I go out to get some fresh air and try not to think about what Akila said. The neighborhood is fragrant and alien, all the hamlets in Maplewood bracketed in soft, emerald grass. Every half mile, there seems to be a golf course, with some improbable fauna, cranes and hare, circling little white carts along the fairways. There is a brief sunshower that curls my hair. A bird that is not a pigeon. An old white woman watching me through a slit in her blinds. I check my bank account, and my automatic student loan withdrawal has left me with thirty dollars. I leave a note on the fridge and hop on the bus and walk around Irvington, where my map shows the most demand. By demand, I mean maybe two delivery requests come in per hour. There is no bike share, so I have to go by foot. Then, halfway through my first delivery, the customer cancels.

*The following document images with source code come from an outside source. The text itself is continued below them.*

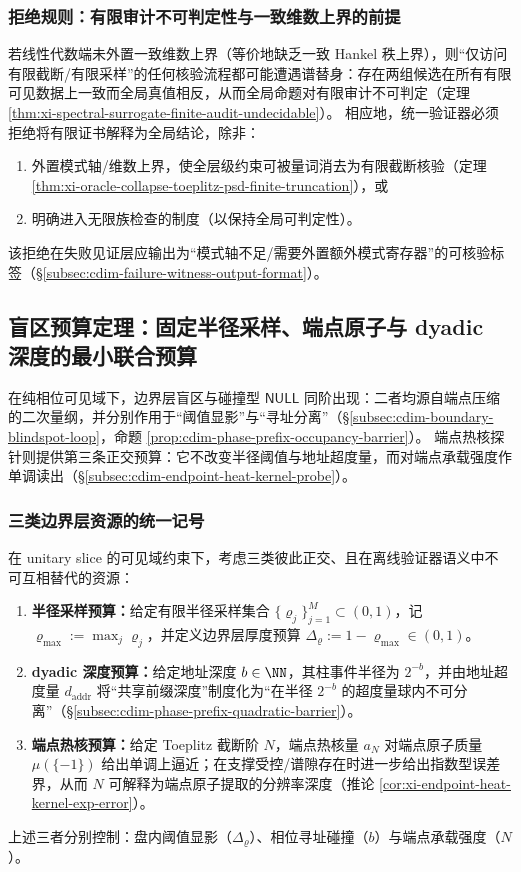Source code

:\subsubsection{拒绝规则：有限审计不可判定性与一致维数上界的前提}\label{subsec:cdim-quantifier-elimination-spectral-surrogate}
若线性代数端未外置一致维数上界（等价地缺乏一致 Hankel 秩上界），则“仅访问有限截断/有限采样”的任何核验流程都可能遭遇谱替身：存在两组候选在所有有限可见数据上一致而全局真值相反，从而全局命题对有限审计不可判定（定理 \ref{thm:xi-spectral-surrogate-finite-audit-undecidable}）。
相应地，统一验证器必须拒绝将有限证书解释为全局结论，除非：
\begin{enumerate}
  \item 外置模式轴/维数上界，使全层级约束可被量词消去为有限截断核验（定理 \ref{thm:xi-oracle-collapse-toeplitz-psd-finite-truncation}），或
  \item 明确进入无限族检查的制度（以保持全局可判定性）。
\end{enumerate}
该拒绝在失败见证层应输出为“模式轴不足/需要外置额外模式寄存器”的可核验标签（\S\ref{subsec:cdim-failure-witness-output-format}）。

\subsection{盲区预算定理：固定半径采样、端点原子与 dyadic 深度的最小联合预算}\label{subsec:cdim-blindspot-budget-theorem}
在纯相位可见域下，边界层盲区与碰撞型 \(\mathsf{NULL}\) 同阶出现：二者均源自端点压缩的二次量纲，并分别作用于“阈值显影”与“寻址分离”（\S\ref{subsec:cdim-boundary-blindspot-loop}，命题 \ref{prop:cdim-phase-prefix-occupancy-barrier}）。
端点热核探针则提供第三条正交预算：它不改变半径阈值与地址超度量，而对端点承载强度作单调读出（\S\ref{subsec:cdim-endpoint-heat-kernel-probe}）。

\subsubsection{三类边界层资源的统一记号}\label{subsubsec:cdim-blindspot-budget-notation}
在 unitary slice 的可见域约束下，考虑三类彼此正交、且在离线验证器语义中不可互相替代的资源：
\begin{enumerate}
  \item \textbf{半径采样预算：}给定有限半径采样集合 \(\{\varrho_j\}_{j=1}^{M}\subset(0,1)\)，记 \(\varrho_{\max}:=\max_j\varrho_j\)，并定义边界层厚度预算 \(\Delta_{\varrho}:=1-\varrho_{\max}\in(0,1)\)。
  \item \textbf{dyadic 深度预算：}给定地址深度 \(b\in\NN\)，其柱事件半径为 \(2^{-b}\)，并由地址超度量 \(d_{\mathrm{addr}}\) 将“共享前缀深度”制度化为“在半径 \(2^{-b}\) 的超度量球内不可分离”（\S\ref{subsec:cdim-phase-prefix-quadratic-barrier}）。
  \item \textbf{端点热核预算：}给定 Toeplitz 截断阶 \(N\)，端点热核量 \(a_N\) 对端点原子质量 \(\mu(\{-1\})\) 给出单调上逼近；在支撑受控/谱隙存在时进一步给出指数型误差界，从而 \(N\) 可解释为端点原子提取的分辨率深度（推论 \ref{cor:xi-endpoint-heat-kernel-exp-error}）。
\end{enumerate}
上述三者分别控制：盘内阈值显影（\(\Delta_{\varrho}\)）、相位寻址碰撞（\(b\)）与端点承载强度（\(N\)）。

A large order of pierogi comes in behind it. This is a relief, but when I arrive at the restaurant, the owner tells me a joke while I’m looking for the prepaid card and is insulted when I don’t laugh. After this, no amount of friendliness can remedy what I’ve done, and she keeps making heavily accented remarks about “the app,” which I think is a general screed about millennials, until she points at me and says, Obama, which is not by itself cause for alarm, but cause for me to look around the place, note all the ruddy Eastern European men, and want to get out of there. Pierogi in tow, I jog the two miles to my destination and find that the driveway itself is another half mile long. When my customer comes to the door, he extends his hand, and it is so soft as to be almost textureless. I realize he is Dr. Havermans, Park Slope’s preeminent dermatologist, whose lo-fi ads have papered R, Q, and M trains since 1995. He is shorter in real life, with dark rings around his eyes, but I’ve never met a famous person before and when he asks if I want to come inside of course my answer is yes. He gives me three hundred dollars and asks me to take off my shoes, and I pocket the money and do what I have to do. And what I have to do is crush tomatoes and raw eggs with my feet while he listens to Arvo P?rt. He sends me on my way with a seaweed face cream, and in the grand scheme of things this is not even close to the worst thing I’ve done for money, but it makes me feel out of sorts all the same.